Ongoing letters between the parties showed Giant denying breaches of the JDA, but at no point during the almost six year saga have they reportedly denied infringing on the DW Link patents.

The images at the top of the post show Giant’s Maestro suspension on their prototype 650B bikes from Sea Otter (left, black) and Turner’s Czar, which licenses the design. DW Link is seeking damages for lost revenue and reasonable licensing fees, the amount of which could be determined by a jury in court.

This isn’t the first time Weagle has taken to the courts to defend his intellectual property. In 2012, he challenged Trek’s use of a concentric axle/link claiming it violated his Split Pivot patent.



  1. “requirements which would violate the laws of physics.” How does this happen? Those Laws are set in stone – or something like that!

  2. Other than the way the shock is leveraged, how is this different from the Karpiel downhill bikes from the early 2000’s? Or is it just that he actually patented the idea?

  3. Snap shot = Gumby’s statement is too general on it’s face; internet poster is pretending to be mechanical engineer and patent lawyer all in one post.

  4. Niner has a lower link that goes under the BB instead over, functionally they are identical yet they have a patent. This is “distinct and separate?”

  5. This is ridiculous. Giant is such a small up-and-coming company, and now this huge behemoth DW is going after that. What about the camaraderie of the bicycling community? Why can’t they have lunch and settle this the honorable way instead of hiring lawyers?
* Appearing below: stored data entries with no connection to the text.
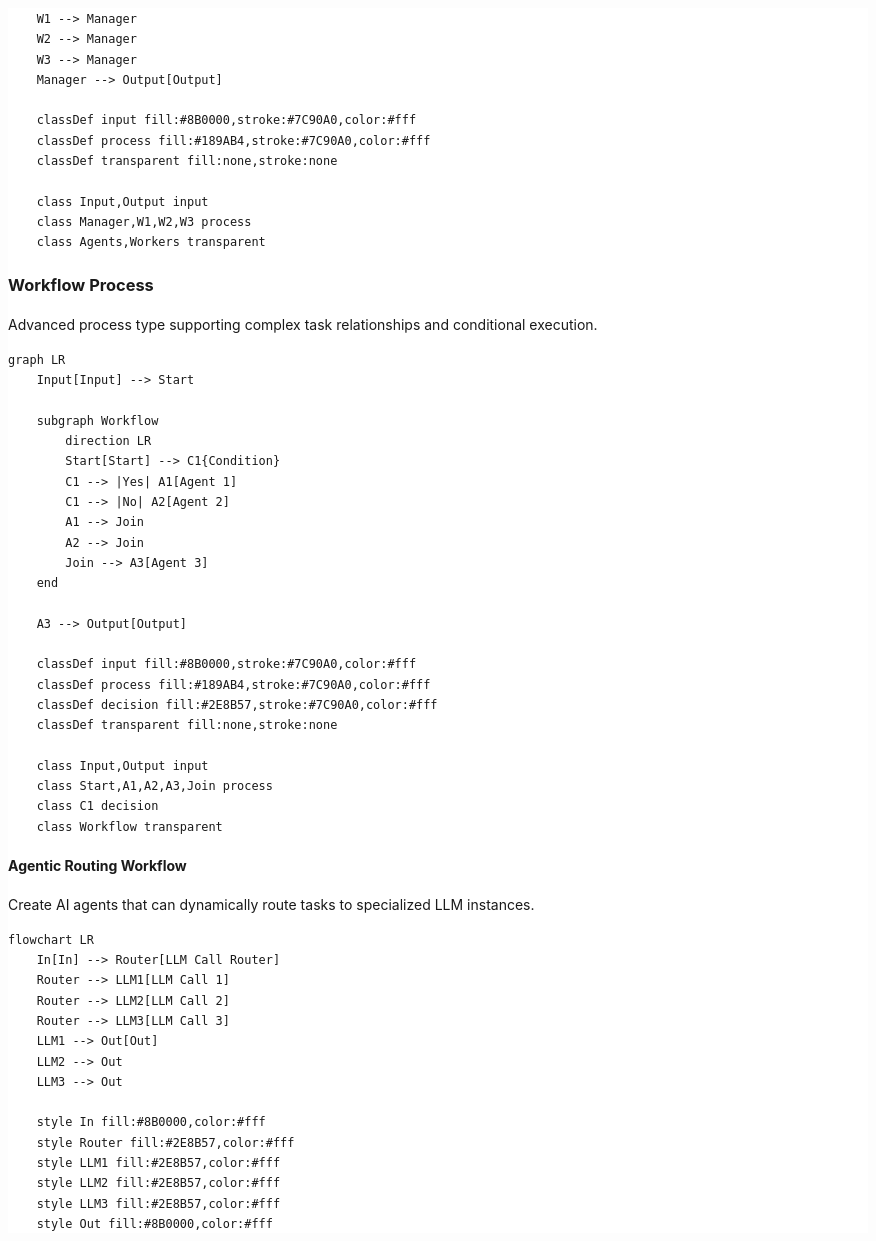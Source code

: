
 ```mermaid
    W1 --> Manager
    W2 --> Manager
    W3 --> Manager
    Manager --> Output[Output]

    classDef input fill:#8B0000,stroke:#7C90A0,color:#fff
    classDef process fill:#189AB4,stroke:#7C90A0,color:#fff
    classDef transparent fill:none,stroke:none

    class Input,Output input
    class Manager,W1,W2,W3 process
    class Agents,Workers transparent
```

### Workflow Process

Advanced process type supporting complex task relationships and conditional execution.

```mermaid
graph LR
    Input[Input] --> Start
    
    subgraph Workflow
        direction LR
        Start[Start] --> C1{Condition}
        C1 --> |Yes| A1[Agent 1]
        C1 --> |No| A2[Agent 2]
        A1 --> Join
        A2 --> Join
        Join --> A3[Agent 3]
    end
    
    A3 --> Output[Output]

    classDef input fill:#8B0000,stroke:#7C90A0,color:#fff
    classDef process fill:#189AB4,stroke:#7C90A0,color:#fff
    classDef decision fill:#2E8B57,stroke:#7C90A0,color:#fff
    classDef transparent fill:none,stroke:none

    class Input,Output input
    class Start,A1,A2,A3,Join process
    class C1 decision
    class Workflow transparent
```

#### Agentic Routing Workflow

Create AI agents that can dynamically route tasks to specialized LLM instances.

```mermaid
flowchart LR
    In[In] --> Router[LLM Call Router]
    Router --> LLM1[LLM Call 1]
    Router --> LLM2[LLM Call 2]
    Router --> LLM3[LLM Call 3]
    LLM1 --> Out[Out]
    LLM2 --> Out
    LLM3 --> Out
    
    style In fill:#8B0000,color:#fff
    style Router fill:#2E8B57,color:#fff
    style LLM1 fill:#2E8B57,color:#fff
    style LLM2 fill:#2E8B57,color:#fff
    style LLM3 fill:#2E8B57,color:#fff
    style Out fill:#8B0000,color:#fff
```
    Oh wait, this isn’t Specialized related? Funny how it’s okay for small companies to sue big ones, but big ones have to stand on the sidelines as smaller ones do whatever the F they want (see Volagi).
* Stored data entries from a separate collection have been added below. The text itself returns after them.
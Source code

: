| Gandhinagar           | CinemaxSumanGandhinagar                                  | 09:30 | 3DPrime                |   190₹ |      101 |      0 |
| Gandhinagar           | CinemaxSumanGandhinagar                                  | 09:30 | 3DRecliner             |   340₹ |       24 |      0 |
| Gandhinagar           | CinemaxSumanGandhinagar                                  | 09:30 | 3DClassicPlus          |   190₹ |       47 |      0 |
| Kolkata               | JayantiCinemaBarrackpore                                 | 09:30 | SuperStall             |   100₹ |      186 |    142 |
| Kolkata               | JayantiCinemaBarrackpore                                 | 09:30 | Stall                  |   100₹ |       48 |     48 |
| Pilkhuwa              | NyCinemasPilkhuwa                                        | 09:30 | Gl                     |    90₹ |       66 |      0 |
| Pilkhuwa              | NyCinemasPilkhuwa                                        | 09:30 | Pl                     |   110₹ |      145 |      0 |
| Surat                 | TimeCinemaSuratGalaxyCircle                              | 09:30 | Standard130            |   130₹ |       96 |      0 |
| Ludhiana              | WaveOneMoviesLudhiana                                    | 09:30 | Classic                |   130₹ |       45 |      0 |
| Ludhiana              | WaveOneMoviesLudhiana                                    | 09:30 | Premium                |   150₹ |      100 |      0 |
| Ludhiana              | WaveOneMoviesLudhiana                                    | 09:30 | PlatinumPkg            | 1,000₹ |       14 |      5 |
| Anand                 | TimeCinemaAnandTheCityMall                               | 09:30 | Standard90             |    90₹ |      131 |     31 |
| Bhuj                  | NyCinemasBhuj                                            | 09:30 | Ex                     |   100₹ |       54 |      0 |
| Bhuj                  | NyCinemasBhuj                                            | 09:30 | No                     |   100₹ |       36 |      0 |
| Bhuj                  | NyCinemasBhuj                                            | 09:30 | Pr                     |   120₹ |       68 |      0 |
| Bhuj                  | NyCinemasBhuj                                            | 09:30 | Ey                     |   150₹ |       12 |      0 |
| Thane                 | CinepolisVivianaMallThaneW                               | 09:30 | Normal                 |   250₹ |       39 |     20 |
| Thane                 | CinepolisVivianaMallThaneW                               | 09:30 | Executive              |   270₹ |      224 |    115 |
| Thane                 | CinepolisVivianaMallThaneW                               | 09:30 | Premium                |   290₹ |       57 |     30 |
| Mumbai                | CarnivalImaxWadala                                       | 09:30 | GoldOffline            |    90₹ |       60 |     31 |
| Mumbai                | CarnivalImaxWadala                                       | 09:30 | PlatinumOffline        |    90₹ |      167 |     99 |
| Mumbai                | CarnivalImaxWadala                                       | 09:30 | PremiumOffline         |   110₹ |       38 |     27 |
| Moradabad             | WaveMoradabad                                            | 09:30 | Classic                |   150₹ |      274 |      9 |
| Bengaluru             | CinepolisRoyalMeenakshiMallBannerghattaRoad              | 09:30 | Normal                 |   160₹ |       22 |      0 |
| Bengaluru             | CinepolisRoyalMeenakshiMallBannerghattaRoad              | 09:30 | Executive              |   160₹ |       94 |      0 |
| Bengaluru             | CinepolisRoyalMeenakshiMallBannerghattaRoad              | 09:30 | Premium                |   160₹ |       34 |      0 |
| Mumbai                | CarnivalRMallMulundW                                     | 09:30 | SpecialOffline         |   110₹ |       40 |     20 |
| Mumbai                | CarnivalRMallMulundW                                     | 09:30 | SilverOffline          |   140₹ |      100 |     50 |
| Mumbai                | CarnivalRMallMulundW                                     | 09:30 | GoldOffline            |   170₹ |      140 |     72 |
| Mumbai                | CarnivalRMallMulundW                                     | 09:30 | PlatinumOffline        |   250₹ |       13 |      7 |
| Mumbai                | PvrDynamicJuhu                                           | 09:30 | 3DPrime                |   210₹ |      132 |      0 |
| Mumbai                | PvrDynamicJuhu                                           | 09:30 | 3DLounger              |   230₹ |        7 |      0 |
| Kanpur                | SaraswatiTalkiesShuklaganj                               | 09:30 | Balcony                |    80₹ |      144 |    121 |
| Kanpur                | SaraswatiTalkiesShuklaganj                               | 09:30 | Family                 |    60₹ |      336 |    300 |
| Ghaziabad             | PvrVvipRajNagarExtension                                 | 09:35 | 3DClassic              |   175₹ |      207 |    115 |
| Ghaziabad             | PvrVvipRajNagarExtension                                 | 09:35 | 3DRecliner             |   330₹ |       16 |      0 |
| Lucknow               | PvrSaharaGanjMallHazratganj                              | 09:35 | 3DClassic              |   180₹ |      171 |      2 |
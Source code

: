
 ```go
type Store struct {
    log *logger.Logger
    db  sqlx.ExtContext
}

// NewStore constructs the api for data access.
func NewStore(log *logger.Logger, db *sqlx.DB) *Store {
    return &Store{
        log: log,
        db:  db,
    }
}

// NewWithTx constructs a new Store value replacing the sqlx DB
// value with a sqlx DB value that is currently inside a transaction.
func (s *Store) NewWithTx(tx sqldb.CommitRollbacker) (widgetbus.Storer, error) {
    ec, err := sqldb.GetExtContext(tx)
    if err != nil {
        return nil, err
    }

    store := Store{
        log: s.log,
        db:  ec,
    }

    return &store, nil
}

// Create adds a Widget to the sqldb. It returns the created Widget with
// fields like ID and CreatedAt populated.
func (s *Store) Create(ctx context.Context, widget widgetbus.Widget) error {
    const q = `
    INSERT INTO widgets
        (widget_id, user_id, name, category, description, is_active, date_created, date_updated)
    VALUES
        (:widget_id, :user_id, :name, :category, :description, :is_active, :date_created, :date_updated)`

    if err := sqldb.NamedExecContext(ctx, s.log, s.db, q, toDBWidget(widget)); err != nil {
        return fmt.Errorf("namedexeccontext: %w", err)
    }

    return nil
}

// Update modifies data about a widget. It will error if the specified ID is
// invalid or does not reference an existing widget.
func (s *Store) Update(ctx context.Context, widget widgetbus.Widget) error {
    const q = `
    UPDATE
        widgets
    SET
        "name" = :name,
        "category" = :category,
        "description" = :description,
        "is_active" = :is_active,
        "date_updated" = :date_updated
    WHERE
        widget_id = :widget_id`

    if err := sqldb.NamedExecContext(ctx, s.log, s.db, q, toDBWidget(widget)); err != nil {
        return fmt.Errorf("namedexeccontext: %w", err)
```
    Of course, I’m being sarcastic, but will anyone for the “giant” company?

  6. As “Out for a ride” commented: DW’s suspension technology is based on anti-squat curves and wheel travel forces. Unfortunately, it seems all to common for the big names to talk with a small company with superior designs and then steal the ideas. They have the deeper pockets to outspend them on the litigation side and hope to win by default. I how Dave Weagle gets the win on this and Kudos to him for defending his intellectual property! His suspension designs are superior to most and if someone is blatantly infringing on his ideas he should get damages for lost revenue and reasonable licensing fees.

  7. I bet Dave Weagle regrets ever talking to Giant. It sounds like they just shopped his technology and pretending they wanted to partner. In China, they don’t have a tradition of respecting intellectual property and this is another example of it. I take it as a lesson for a small guy with a patented idea – be very careful who you share and shop ideas with, even patented ones. Now, the 10,000 gorilla is trying to do their best to ignore and dismiss the idea the DW Link was first and patent protected.

    As a biker, I have ridden both, like them the best of all designs and they feel the most similar to me (Meastro and DW Link). I know that is not the basis for a patent claim, but just saying.

  8. I’ve owned both and they are really not comparable. The ride characteristics between the two designs are more than noticeable. I think that DW provided a really decent alternative to the FSR and older designs to some up-and-coming boutique brands, but IMO his design falls short to Giant’s application.
    But, if Giant did ‘steal’ his design, then they need to nut up.

  9. Randy, it is the short link suspension that is patented and it is quite obvious that both frames use black linkage. Therefore Giant must have stolen DW’s design.

  10. That the US patent office even ALLOWS patents on such common knowledge of suspension theory (anti-squat geometry is very OLD info to automobile suspension, especially dragsters) just because you put the word “bicycle” into the description is really at the heart of the problem. Dave didn’t patent a specific linkage design, he patented a description of a suspension behaviour that MANY designs could do.

  11. Giant, you had better pay Dave fast. That is infringement, no doubt. Dave is a very smart man, and this is pretty blatant of Giant to do this. You have to have lawsuits like this to keep people and companies from stealing patent property from people or companies or you will be no better than China.

  12. I guess the strength of Weagle patent is that the linkage should be “optimized” (read it! it’s true) to whatever purpose (antisquat mostly).
    So Giant just has to claim it is not optimized in this way and it’s set.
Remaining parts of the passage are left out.